第26章 reindeer
「俺だっておんなじだったよ。
妹たちとたった3人で家に残されてることが常だったしな。賑やかな街中とかテレビとか、そういうの見てちょっとイラついたことはあったな。
でもそれも次第に慣れてさ。ルナマナが物心つく頃にはぜってー寂しい想いさせたくなくて、なるべく理想のクリスマスにしたりした。サンタとかトナカイの帽子作ってやったり、いろいろ。」
そう言って白い息を吐いて笑う三ツ谷に、
ランは目を輝かせた。
「楽しそう!」
「うん。あいつらの心底楽しそうな笑顔見てるとさ、生まれた環境なんてマジでどうでもよくなるんだ。
なんでも結局は自分で創りあげるもんなんだ。
環境も、家族も、幸せも、なにもかも。
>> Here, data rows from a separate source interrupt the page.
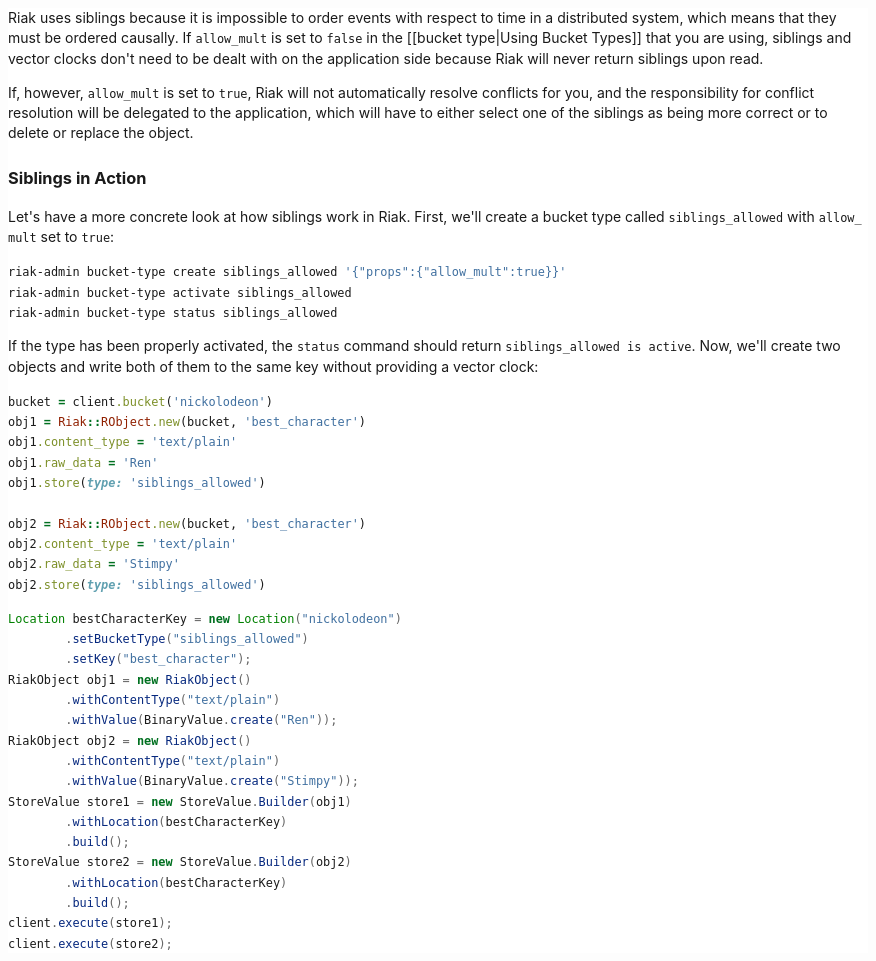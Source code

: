 Riak uses siblings because it is impossible to order events with respect
to time in a distributed system, which means that they must be ordered
causally. If `allow_mult` is set to `false` in the [[bucket type|Using Bucket Types]]
that you are using, siblings and vector clocks don't need to be dealt
with on the application side because Riak will never return siblings
upon read.

If, however, `allow_mult` is set to `true`, Riak will not automatically
resolve conflicts for you, and the responsibility for conflict
resolution will be delegated to the application, which will have to
either select one of the siblings as being more correct or to delete or
replace the object.

### Siblings in Action

Let's have a more concrete look at how siblings work in Riak. First,
we'll create a bucket type called `siblings_allowed` with `allow_mult`
set to `true`:

```bash
riak-admin bucket-type create siblings_allowed '{"props":{"allow_mult":true}}'
riak-admin bucket-type activate siblings_allowed
riak-admin bucket-type status siblings_allowed
```

If the type has been properly activated, the `status` command should
return `siblings_allowed is active`. Now, we'll create two objects and
write both of them to the same key without providing a vector clock:

```ruby
bucket = client.bucket('nickolodeon')
obj1 = Riak::RObject.new(bucket, 'best_character')
obj1.content_type = 'text/plain'
obj1.raw_data = 'Ren'
obj1.store(type: 'siblings_allowed')

obj2 = Riak::RObject.new(bucket, 'best_character')
obj2.content_type = 'text/plain'
obj2.raw_data = 'Stimpy'
obj2.store(type: 'siblings_allowed')
```

```java
Location bestCharacterKey = new Location("nickolodeon")
        .setBucketType("siblings_allowed")
        .setKey("best_character");
RiakObject obj1 = new RiakObject()
        .withContentType("text/plain")
        .withValue(BinaryValue.create("Ren"));
RiakObject obj2 = new RiakObject()
        .withContentType("text/plain")
        .withValue(BinaryValue.create("Stimpy"));
StoreValue store1 = new StoreValue.Builder(obj1)
        .withLocation(bestCharacterKey)
        .build();
StoreValue store2 = new StoreValue.Builder(obj2)
        .withLocation(bestCharacterKey)
        .build();
client.execute(store1);
client.execute(store2);
```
」
そう言って遠くを見つめる三ツ谷と同じ方向を見る。
たくさんのビルや建物から
チカチカと光が零れていて星の瞬きのように見えた。
この光の数だけ、今日という日のいろいろな想い出があるのだろうと思った。
あの建物の中でも、あっちでもこっちでも…
中には孤独な人もいれば、優雅な家族もいれば、カップルもいて、幸せも不幸も健在しているはずだ。
それがたとえ幸せなクリスマスじゃなかったとしても、これから先の未来はどんな形でも自分自身で創りあげることができる。